PROVIDED DATA:
============================================================
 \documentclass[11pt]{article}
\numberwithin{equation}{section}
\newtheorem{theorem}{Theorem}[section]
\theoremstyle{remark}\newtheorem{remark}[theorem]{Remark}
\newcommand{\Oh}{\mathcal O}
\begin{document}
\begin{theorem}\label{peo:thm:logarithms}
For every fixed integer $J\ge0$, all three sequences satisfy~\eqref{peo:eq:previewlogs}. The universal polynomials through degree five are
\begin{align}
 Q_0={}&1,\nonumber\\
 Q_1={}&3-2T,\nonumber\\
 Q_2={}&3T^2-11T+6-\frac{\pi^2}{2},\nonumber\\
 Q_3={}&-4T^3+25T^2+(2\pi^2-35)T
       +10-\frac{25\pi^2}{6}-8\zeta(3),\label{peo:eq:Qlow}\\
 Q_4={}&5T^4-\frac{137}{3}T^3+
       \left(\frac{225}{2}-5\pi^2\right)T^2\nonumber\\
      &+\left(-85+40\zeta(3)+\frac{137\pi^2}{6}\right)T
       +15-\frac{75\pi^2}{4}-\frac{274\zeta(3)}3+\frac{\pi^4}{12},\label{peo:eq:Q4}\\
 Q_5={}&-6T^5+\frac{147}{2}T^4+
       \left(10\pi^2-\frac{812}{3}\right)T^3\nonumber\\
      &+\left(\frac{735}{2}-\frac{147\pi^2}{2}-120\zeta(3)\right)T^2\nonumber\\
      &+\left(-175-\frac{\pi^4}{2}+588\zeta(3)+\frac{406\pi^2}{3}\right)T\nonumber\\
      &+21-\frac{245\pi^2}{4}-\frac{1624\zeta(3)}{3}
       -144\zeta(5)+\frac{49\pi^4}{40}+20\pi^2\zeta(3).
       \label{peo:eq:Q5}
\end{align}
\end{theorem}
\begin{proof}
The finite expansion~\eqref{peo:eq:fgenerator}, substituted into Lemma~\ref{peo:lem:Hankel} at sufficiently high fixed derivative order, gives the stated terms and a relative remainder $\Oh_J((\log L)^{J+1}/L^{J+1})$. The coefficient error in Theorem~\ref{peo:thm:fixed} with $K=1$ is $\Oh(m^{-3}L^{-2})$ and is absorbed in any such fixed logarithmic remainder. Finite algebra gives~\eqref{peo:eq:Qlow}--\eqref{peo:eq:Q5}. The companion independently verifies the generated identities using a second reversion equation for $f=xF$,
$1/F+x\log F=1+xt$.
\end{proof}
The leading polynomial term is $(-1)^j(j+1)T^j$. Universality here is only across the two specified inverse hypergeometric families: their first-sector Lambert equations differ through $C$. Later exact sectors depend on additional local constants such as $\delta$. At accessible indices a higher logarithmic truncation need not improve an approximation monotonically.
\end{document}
============================================================
BRIEF:
Retype the entries exactly; leave nothing out.

RESPONSE TO THE TASK:
 \documentclass[11pt]{article}
\numberwithin{equation}{section}
\newtheorem{theorem}{Theorem}[section]
\theoremstyle{remark}\newtheorem{remark}[theorem]{Remark}
\newcommand{\Oh}{\mathcal O}
\begin{document}
\begin{theorem}\label{peo:thm:logarithms}
For every fixed integer $J\ge0$, all three sequences satisfy~\eqref{peo:eq:previewlogs}. The universal polynomials through degree five are
\begin{align}
 Q_0={}&1,\nonumber\\
 Q_1={}&3-2T,\nonumber\\
 Q_2={}&3T^2-11T+6-\frac{\pi^2}{2},\nonumber\\
 Q_3={}&-4T^3+25T^2+(2\pi^2-35)T
       +10-\frac{25\pi^2}{6}-8\zeta(3),\label{peo:eq:Qlow}\\
 Q_4={}&5T^4-\frac{137}{3}T^3+
       \left(\frac{225}{2}-5\pi^2\right)T^2\nonumber\\
      &+\left(-85+40\zeta(3)+\frac{137\pi^2}{6}\right)T
       +15-\frac{75\pi^2}{4}-\frac{274\zeta(3)}3+\frac{\pi^4}{12},\label{peo:eq:Q4}\\
 Q_5={}&-6T^5+\frac{147}{2}T^4+
       \left(10\pi^2-\frac{812}{3}\right)T^3\nonumber\\
      &+\left(\frac{735}{2}-\frac{147\pi^2}{2}-120\zeta(3)\right)T^2\nonumber\\
      &+\left(-175-\frac{\pi^4}{2}+588\zeta(3)+\frac{406\pi^2}{3}\right)T\nonumber\\
      &+21-\frac{245\pi^2}{4}-\frac{1624\zeta(3)}{3}
       -144\zeta(5)+\frac{49\pi^4}{40}+20\pi^2\zeta(3).
       \label{peo:eq:Q5}
\end{align}
\end{theorem}
\begin{proof}
The finite expansion~\eqref{peo:eq:fgenerator}, substituted into Lemma~\ref{peo:lem:Hankel} at sufficiently high fixed derivative order, gives the stated terms and a relative remainder $\Oh_J((\log L)^{J+1}/L^{J+1})$. The coefficient error in Theorem~\ref{peo:thm:fixed} with $K=1$ is $\Oh(m^{-3}L^{-2})$ and is absorbed in any such fixed logarithmic remainder. Finite algebra gives~\eqref{peo:eq:Qlow}--\eqref{peo:eq:Q5}. The companion independently verifies the generated identities using a second reversion equation for $f=xF$,
$1/F+x\log F=1+xt$.
\end{proof}
The leading polynomial term is $(-1)^j(j+1)T^j$. Universality here is only across the two specified inverse hypergeometric families: their first-sector Lambert equations differ through $C$. Later exact sectors depend on additional local constants such as $\delta$. At accessible indices a higher logarithmic truncation need not improve an approximation monotonically.
\end{document}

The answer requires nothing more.